→ Stored data
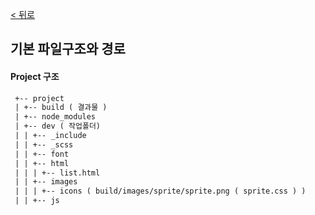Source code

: 
[ < 뒤로](https://github.com/netfolder/netfolder.github.io/tree/master/p_guide)
## 기본 파일구조와 경로


#### Project 구조

```html
 +-- project
 | +-- build ( 결과물 ) 
 | +-- node_modules
 | +-- dev ( 작업폴더)
 | | +-- _include 
 | | +-- _scss
 | | +-- font
 | | +-- html
 | | | +-- list.html
 | | +-- images
 | | | +-- icons ( build/images/sprite/sprite.png ( sprite.css ) )
 | | +-- js
```

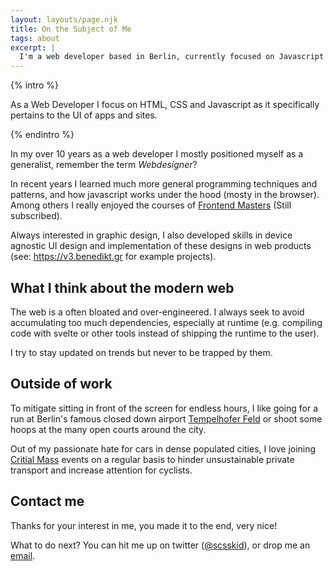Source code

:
 ```yaml
---
layout: layouts/page.njk
title: On the Subject of Me
tags: about
excerpt: |
  I'm a web developer based in Berlin, currently focused on Javascript development and static sites.
---
```


{% intro %}

As a Web Developer I focus on HTML, CSS and Javascript as it specifically pertains to the UI of apps and sites.

{% endintro %}

In my over 10 years as a web developer I mostly positioned myself as a generalist, remember the term _Webdesigner_?

In recent years I learned much more general programming techniques and patterns, and how javascript works under the hood (mosty in the browser). Among others I really enjoyed the courses of [Frontend Masters](https://frontendmasters.com) (Still subscribed).

Always interested in graphic design, I also developed skills in device agnostic UI design and implementation of these designs in web products (see: https://v3.benedikt.gr for example projects).

## What I think about the modern web

The web is a often bloated and over-engineered. I always seek to avoid accumulating too much dependencies, especially at runtime (e.g. compiling code with svelte or other tools instead of shipping the runtime to the user).

I try to stay updated on trends but never to be trapped by them.

## Outside of work

To mitigate sitting in front of the screen for endless hours, I like going for a run at Berlin's famous closed down airport [Tempelhofer Feld](https://en.wikipedia.org/wiki/Tempelhofer_Feld) or shoot some hoops at the many open courts around the city.

Out of my passionate hate for cars in dense populated cities, I love joining [Critial Mass](<https://en.wikipedia.org/wiki/Critical_Mass_(cycling)>) events on a regular basis to hinder unsustainable private transport and increase attention for cyclists.

## Contact me

Thanks for your interest in me, you made it to the end, very nice!

What to do next? You can hit me up on twitter ([@scsskid](https://twitter.com/scsskid)), or drop me an [email](mailto:mail@benedikt.gr).
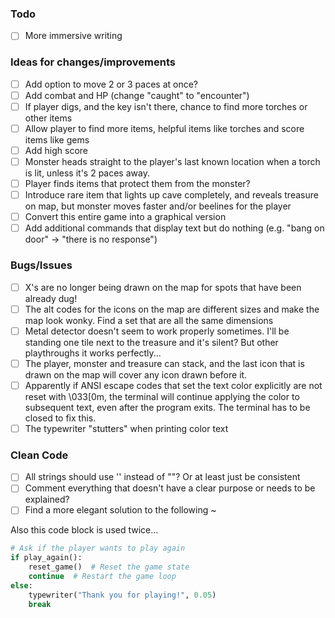 ### Todo
- [ ] More immersive writing

### Ideas for changes/improvements
- [ ] Add option to move 2 or 3 paces at once?
- [ ] Add combat and HP (change "caught" to "encounter")
- [ ] If player digs, and the key isn't there, chance to find more torches or other items
- [ ] Allow player to find more items, helpful items like torches and score items like gems
- [ ] Add high score
- [ ] Monster heads straight to the player's last known location when a torch is lit, unless it's 2 paces away.
- [ ] Player finds items that protect them from the monster?
- [ ] Introduce rare item that lights up cave completely, and reveals treasure on map, but monster moves faster and/or beelines for the player
- [ ] Convert this entire game into a graphical version
- [ ] Add additional commands that display text but do nothing (e.g. "bang on door" -> "there is no response")

### Bugs/Issues
- [ ] X's are no longer being drawn on the map for spots that have been already dug!
- [ ] The alt codes for the icons on the map are different sizes and make the map look wonky. Find a set that are all the same dimensions
- [ ] Metal detector doesn't seem to work properly sometimes. I'll be standing one tile next to the treasure and it's silent? But other playthroughs it works perfectly...
- [ ] The player, monster and treasure can stack, and the last icon that is drawn on the map will cover any icon drawn before it.
- [ ] Apparently if ANSI escape codes that set the text color explicitly are not reset with \033[0m, the terminal will continue applying the color to subsequent text, even after the program exits. The terminal has to be closed to fix this.
- [ ] The typewriter "stutters" when printing color text

### Clean Code
- [ ] All strings should use '' instead of ""? Or at least just be consistent
- [ ] Comment everything that doesn't have a clear purpose or needs to be explained?
- [ ] Find a more elegant solution to the following ~

Also this code block is used twice...
```Python
# Ask if the player wants to play again
if play_again():
    reset_game()  # Reset the game state
    continue  # Restart the game loop
else:
    typewriter("Thank you for playing!", 0.05)
    break
```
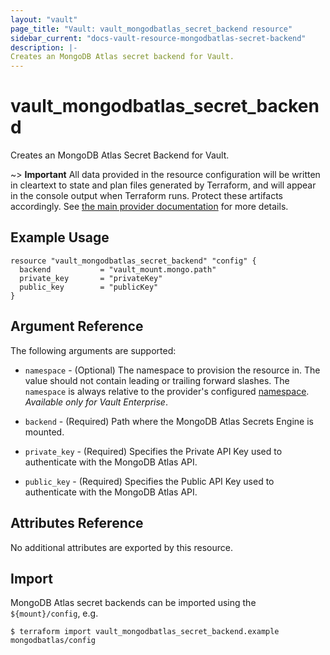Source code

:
 ```yaml
---
layout: "vault"
page_title: "Vault: vault_mongodbatlas_secret_backend resource"
sidebar_current: "docs-vault-resource-mongodbatlas-secret-backend"
description: |-
Creates an MongoDB Atlas secret backend for Vault.
---
```


# vault\_mongodbatlas\_secret\_backend

Creates an MongoDB Atlas Secret Backend for Vault.

~> **Important** All data provided in the resource configuration will be
written in cleartext to state and plan files generated by Terraform, and
will appear in the console output when Terraform runs. Protect these
artifacts accordingly. See
[the main provider documentation](../index.html)
for more details.

## Example Usage

```hcl
resource "vault_mongodbatlas_secret_backend" "config" {
  backend           = "vault_mount.mongo.path"
  private_key       = "privateKey"
  public_key        = "publicKey"
}
```

## Argument Reference

The following arguments are supported:

* `namespace` - (Optional) The namespace to provision the resource in.
  The value should not contain leading or trailing forward slashes.
  The `namespace` is always relative to the provider's configured [namespace](/docs/providers/vault#namespace).
  *Available only for Vault Enterprise*.

* `backend` - (Required) Path where the MongoDB Atlas Secrets Engine is mounted.

* `private_key` - (Required) Specifies the Private API Key used to authenticate with the MongoDB Atlas API.

* `public_key` - (Required) Specifies the Public API Key used to authenticate with the MongoDB Atlas API.

## Attributes Reference

No additional attributes are exported by this resource.

## Import

MongoDB Atlas secret backends can be imported using the `${mount}/config`, e.g.

```
$ terraform import vault_mongodbatlas_secret_backend.example mongodbatlas/config
```
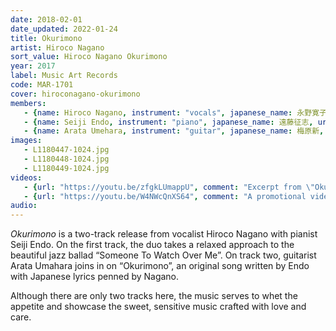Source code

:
 ```yaml
---
date: 2018-02-01
date_updated: 2022-01-24
title: Okurimono
artist: Hiroco Nagano
sort_value: Hiroco Nagano Okurimono
year: 2017
label: Music Art Records
code: MAR-1701
cover: hiroconagano-okurimono
members: 
   - {name: Hiroco Nagano, instrument: "vocals", japanese_name: 永野寛子, url: "https://hiroconaganoofficial.amebaownd.com/"}
   - {name: Seiji Endo, instrument: "piano", japanese_name: 遠藤征志, url: "https://seiji-piano-endo.com"}
   - {name: Arata Umehara, instrument: "guitar", japanese_name: 梅原新, url: "https://www.aratata.com/"}
images:
   - L1180447-1024.jpg
   - L1180448-1024.jpg
   - L1180449-1024.jpg
videos: 
   - {url: "https://youtu.be/zfgkLUmappU", comment: "Excerpt from \"Okurimono\", the second track on this album"}
   - {url: "https://youtu.be/W4NWcQnXS64", comment: "A promotional video for a different CD by Hiroco Nagano"}
audio:
---
```

*Okurimono* is a two-track release from vocalist Hiroco Nagano with pianist Seiji Endo. On the first track, the duo takes a relaxed approach to the beautiful jazz ballad “Someone To Watch Over Me”. On track two, guitarist Arata Umahara joins in on “Okurimono”, an original song written by Endo with Japanese lyrics penned by Nagano. 

Although there are only two tracks here, the music serves to whet the appetite and showcase the sweet, sensitive music crafted with love and care. 

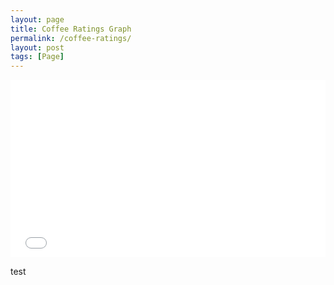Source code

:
 ```yaml
---
layout: page
title: Coffee Ratings Graph
permalink: /coffee-ratings/
layout: post
tags: [Page]
---
```


<div class="container">
  <iframe class="responsive-iframe" src="//plotly.com/~abmyii/1.embed" frameborder="0" scrolling="no"></iframe>
</div> 

<div>
<p>test</p>
</div>


<style>
.container {
  position: relative;
  overflow: hidden;
  width: 100%;
  padding-top: 56.25%; /* 16:9 Aspect Ratio (divide 9 by 16 = 0.5625) */
}

/* Then style the iframe to fit in the container div with full height and width */
.responsive-iframe {
  position: absolute;
  top: 0;
  left: 0;
  bottom: 0;
  right: 0;
  width: 100%;
  height: 100%;
}
</style>
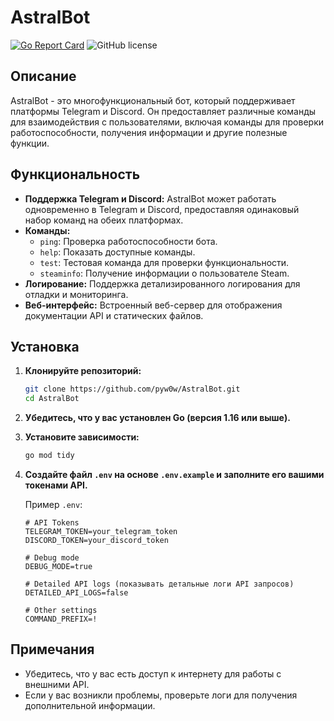 # AstralBot

[![Go Report Card](https://goreportcard.com/badge/github.com/pyw0w/AstralBot)](https://goreportcard.com/report/github.com/pyw0w/AstralBot)
![GitHub license](https://img.shields.io/github/license/pyw0w/AstralBot)

## Описание

AstralBot - это многофункциональный бот, который поддерживает платформы Telegram и Discord. Он предоставляет различные команды для взаимодействия с пользователями, включая команды для проверки работоспособности, получения информации и другие полезные функции.

## Функциональность

- **Поддержка Telegram и Discord:** AstralBot может работать одновременно в Telegram и Discord, предоставляя одинаковый набор команд на обеих платформах.
- **Команды:**
  - `ping`: Проверка работоспособности бота.
  - `help`: Показать доступные команды.
  - `test`: Тестовая команда для проверки функциональности.
  - `steaminfo`: Получение информации о пользователе Steam.
- **Логирование:** Поддержка детализированного логирования для отладки и мониторинга.
- **Веб-интерфейс:** Встроенный веб-сервер для отображения документации API и статических файлов.

## Установка

1. **Клонируйте репозиторий:**

    ```bash
    git clone https://github.com/pyw0w/AstralBot.git
    cd AstralBot
    ```

2. **Убедитесь, что у вас установлен Go (версия 1.16 или выше).**

3. **Установите зависимости:**

    ```bash
    go mod tidy
    ```

4. **Создайте файл `.env` на основе `.env.example` и заполните его вашими токенами API.**

    Пример `.env`:

    ```plaintext
    # API Tokens
    TELEGRAM_TOKEN=your_telegram_token
    DISCORD_TOKEN=your_discord_token

    # Debug mode
    DEBUG_MODE=true

    # Detailed API logs (показывать детальные логи API запросов)
    DETAILED_API_LOGS=false

    # Other settings
    COMMAND_PREFIX=!
    ```

## Примечания

- Убедитесь, что у вас есть доступ к интернету для работы с внешними API.
- Если у вас возникли проблемы, проверьте логи для получения дополнительной информации.
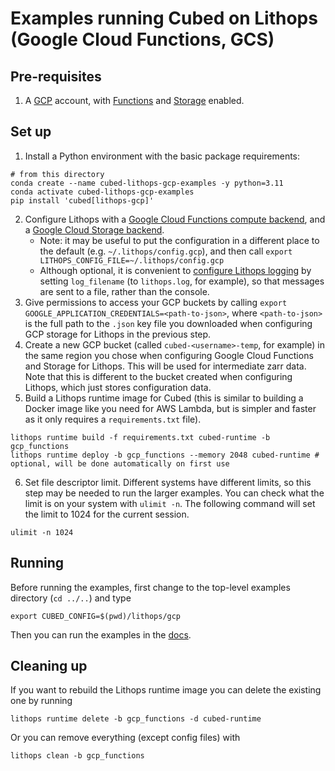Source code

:# Examples running Cubed on Lithops (Google Cloud Functions, GCS)

## Pre-requisites

1. A [GCP](https://cloud.google.com/) account, with [Functions](https://lithops-cloud.github.io/docs/source/compute_config/gcp_functions.html#installation) and [Storage](https://lithops-cloud.github.io/docs/source/storage_config/gcp_storage.html#installation) enabled.

## Set up

1. Install a Python environment with the basic package requirements:

```shell
# from this directory
conda create --name cubed-lithops-gcp-examples -y python=3.11
conda activate cubed-lithops-gcp-examples
pip install 'cubed[lithops-gcp]'
```

2. Configure Lithops with a [Google Cloud Functions compute backend](https://lithops-cloud.github.io/docs/source/compute_config/gcp_functions.html#configuration), and a [Google Cloud Storage backend](https://lithops-cloud.github.io/docs/source/storage_config/gcp_storage.html#configuration).
   - Note: it may be useful to put the configuration in a different place to the default (e.g. `~/.lithops/config.gcp`), and then call `export LITHOPS_CONFIG_FILE=~/.lithops/config.gcp`
   - Although optional, it is convenient to [configure Lithops logging](https://lithops-cloud.github.io/docs/source/configuration.html) by setting `log_filename` (to `lithops.log`, for example), so that messages are sent to a file, rather than the console.
3. Give permissions to access your GCP buckets by calling `export GOOGLE_APPLICATION_CREDENTIALS=<path-to-json>`, where `<path-to-json>` is the full path to the `.json` key file you downloaded when configuring GCP storage for Lithops in the previous step.
4. Create a new GCP bucket (called `cubed-<username>-temp`, for example) in the same region you chose when configuring Google Cloud Functions and Storage for Lithops. This will be used for intermediate zarr data. Note that this is different to the bucket created when configuring Lithops, which just stores configuration data.
5. Build a Lithops runtime image for Cubed (this is similar to building a Docker image like you need for AWS Lambda, but is simpler and faster as it only requires a `requirements.txt` file).

```shell
lithops runtime build -f requirements.txt cubed-runtime -b gcp_functions
lithops runtime deploy -b gcp_functions --memory 2048 cubed-runtime # optional, will be done automatically on first use
```

6. Set file descriptor limit. Different systems have different limits, so this step may be needed to run the larger examples. You can check what the limit is on your system with `ulimit -n`. The following command will set the limit to 1024 for the current session.

```shell
ulimit -n 1024
```

## Running

Before running the examples, first change to the top-level examples directory (`cd ../..`) and type

```shell
export CUBED_CONFIG=$(pwd)/lithops/gcp
```

Then you can run the examples in the [docs](https://cubed-dev.github.io/cubed/examples/index.html).

## Cleaning up

If you want to rebuild the Lithops runtime image you can delete the existing one by running

```shell
lithops runtime delete -b gcp_functions -d cubed-runtime
```

Or you can remove everything (except config files) with

```shell
lithops clean -b gcp_functions
```

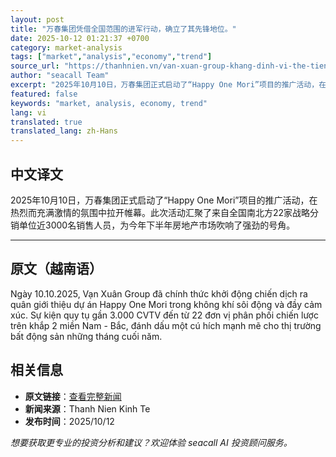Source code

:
 ```yaml
---
layout: post
title: "万春集团凭借全国范围的进军行动，确立了其先锋地位。"
date: 2025-10-12 01:21:37 +0700
category: market-analysis
tags: ["market","analysis","economy","trend"]
source_url: "https://thanhnien.vn/van-xuan-group-khang-dinh-vi-the-tien-phong-bang-chien-dich-ra-quan-toan-quoc-185251011223538428.htm"
author: "seacall Team"
excerpt: "2025年10月10日，万春集团正式启动了“Happy One Mori”项目的推广活动，在热烈而充满激情的氛围中拉开帷幕。此次活动汇聚了来自全国南北方22家战略分销单位近3000名销售人员，为今年下半年房地产市场吹响了强劲的号角。..."
featured: false
keywords: "market, analysis, economy, trend"
lang: vi
translated: true
translated_lang: zh-Hans
---
```


## 中文译文

2025年10月10日，万春集团正式启动了“Happy One Mori”项目的推广活动，在热烈而充满激情的氛围中拉开帷幕。此次活动汇聚了来自全国南北方22家战略分销单位近3000名销售人员，为今年下半年房地产市场吹响了强劲的号角。

---

## 原文（越南语）

Ng&agrave;y 10.10.2025, Vạn Xu&acirc;n Group đ&atilde; ch&iacute;nh thức khởi động chiến dịch ra qu&acirc;n giới thiệu dự &aacute;n Happy One Mori trong kh&ocirc;ng kh&iacute; s&ocirc;i động v&agrave; đầy cảm x&uacute;c. Sự kiện quy tụ gần 3.000 CVTV đến từ 22 đơn vị ph&acirc;n phối chiến lược tr&ecirc;n khắp 2 miền Nam - Bắc, đ&aacute;nh dấu một c&uacute; h&iacute;ch mạnh mẽ cho thị trường bất động sản những th&aacute;ng cuối năm.

## 相关信息

- **原文链接**：[查看完整新闻](https://thanhnien.vn/van-xuan-group-khang-dinh-vi-the-tien-phong-bang-chien-dich-ra-quan-toan-quoc-185251011223538428.htm)
- **新闻来源**：Thanh Nien Kinh Te
- **发布时间**：2025/10/12

*想要获取更专业的投资分析和建议？欢迎体验 seacall AI 投资顾问服务。*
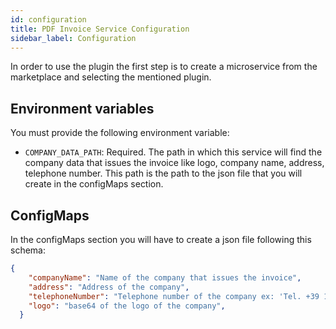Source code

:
 ```yaml
---
id: configuration
title: PDF Invoice Service Configuration
sidebar_label: Configuration
---
```




In order to use the plugin the first step is to create a microservice from the marketplace and selecting the mentioned plugin.

## Environment variables
You must provide the following environment variable:
- `COMPANY_DATA_PATH`: Required. The path in which this service will find the company data that issues the invoice like logo, company name, address, telephone number. This path is the path to the json file that you will create in the configMaps section.

## ConfigMaps
In the configMaps section you will have to create a json file following this schema: 
```json
{
    "companyName": "Name of the company that issues the invoice",
    "address": "Address of the company",
    "telephoneNumber": "Telephone number of the company ex: 'Tel. +39 12345678890' ",
    "logo": "base64 of the logo of the company",
  }
```
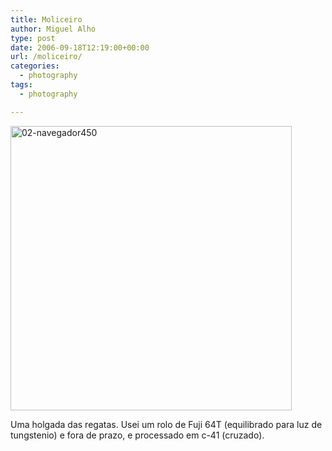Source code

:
```yaml
---
title: Moliceiro
author: Miguel Alho
type: post
date: 2006-09-18T12:19:00+00:00
url: /moliceiro/
categories:
  - photography
tags:
  - photography

---
```

[<img src="http://static.flickr.com/97/246435089_d78d1d1bd5.jpg" width="450" height="455" alt="02-navegador450" />][1]

Uma holgada das regatas. Usei um rolo de Fuji 64T (equilibrado para luz de tungstenio) e fora de prazo, e processado em c-41 (cruzado).

 [1]: http://www.flickr.com/photos/mytymyky/246435089/ "Photo Sharing"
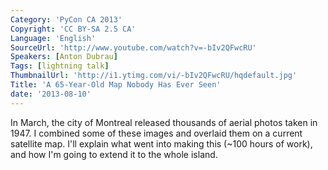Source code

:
 ```yaml
---
Category: 'PyCon CA 2013'
Copyright: 'CC BY-SA 2.5 CA'
Language: 'English'
SourceUrl: 'http://www.youtube.com/watch?v=-bIv2QFwcRU'
Speakers: [Anton Dubrau]
Tags: [lightning talk]
ThumbnailUrl: 'http://i1.ytimg.com/vi/-bIv2QFwcRU/hqdefault.jpg'
Title: 'A 65-Year-Old Map Nobody Has Ever Seen'
date: '2013-08-10'
---
```

In March, the city of Montreal released thousands of aerial photos taken in 1947. I combined some of these images and overlaid them on a current satellite map. I'll explain what went into making this (~100 hours of work), and how I'm going to extend it to the whole island.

→ Directions for this task
Write only the number of lines in the data above that include "chien".

→ Answer below
2